Records from a collection

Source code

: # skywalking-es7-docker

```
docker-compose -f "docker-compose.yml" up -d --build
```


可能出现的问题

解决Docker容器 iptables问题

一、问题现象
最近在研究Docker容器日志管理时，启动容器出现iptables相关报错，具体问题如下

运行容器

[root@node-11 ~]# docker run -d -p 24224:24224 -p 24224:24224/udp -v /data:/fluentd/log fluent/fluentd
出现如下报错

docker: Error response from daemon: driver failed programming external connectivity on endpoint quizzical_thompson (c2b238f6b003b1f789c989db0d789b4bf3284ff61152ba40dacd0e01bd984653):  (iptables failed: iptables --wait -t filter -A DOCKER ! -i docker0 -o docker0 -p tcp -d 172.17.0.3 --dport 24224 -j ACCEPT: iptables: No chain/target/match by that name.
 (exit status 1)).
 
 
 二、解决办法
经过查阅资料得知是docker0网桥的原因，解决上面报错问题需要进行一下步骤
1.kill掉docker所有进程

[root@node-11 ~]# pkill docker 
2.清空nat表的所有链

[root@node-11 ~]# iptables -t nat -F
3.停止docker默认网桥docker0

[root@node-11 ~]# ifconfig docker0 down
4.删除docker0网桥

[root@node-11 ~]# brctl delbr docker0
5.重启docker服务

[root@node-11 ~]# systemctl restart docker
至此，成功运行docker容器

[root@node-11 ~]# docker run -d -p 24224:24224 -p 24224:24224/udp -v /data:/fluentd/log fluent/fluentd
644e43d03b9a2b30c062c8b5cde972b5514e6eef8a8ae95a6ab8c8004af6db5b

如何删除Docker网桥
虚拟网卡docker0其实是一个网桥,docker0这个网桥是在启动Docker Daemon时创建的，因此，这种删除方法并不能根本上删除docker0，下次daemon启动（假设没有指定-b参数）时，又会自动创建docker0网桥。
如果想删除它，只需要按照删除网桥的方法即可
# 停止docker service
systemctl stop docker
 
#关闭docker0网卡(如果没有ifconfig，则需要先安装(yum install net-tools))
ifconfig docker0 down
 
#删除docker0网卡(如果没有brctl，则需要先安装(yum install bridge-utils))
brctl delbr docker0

[EXERCISE BRIEF] List the lines of the entries that include "install".

[YOUR RESPONSE]
#关闭docker0网卡(如果没有ifconfig，则需要先安装(yum install net-tools))
#删除docker0网卡(如果没有brctl，则需要先安装(yum install bridge-utils))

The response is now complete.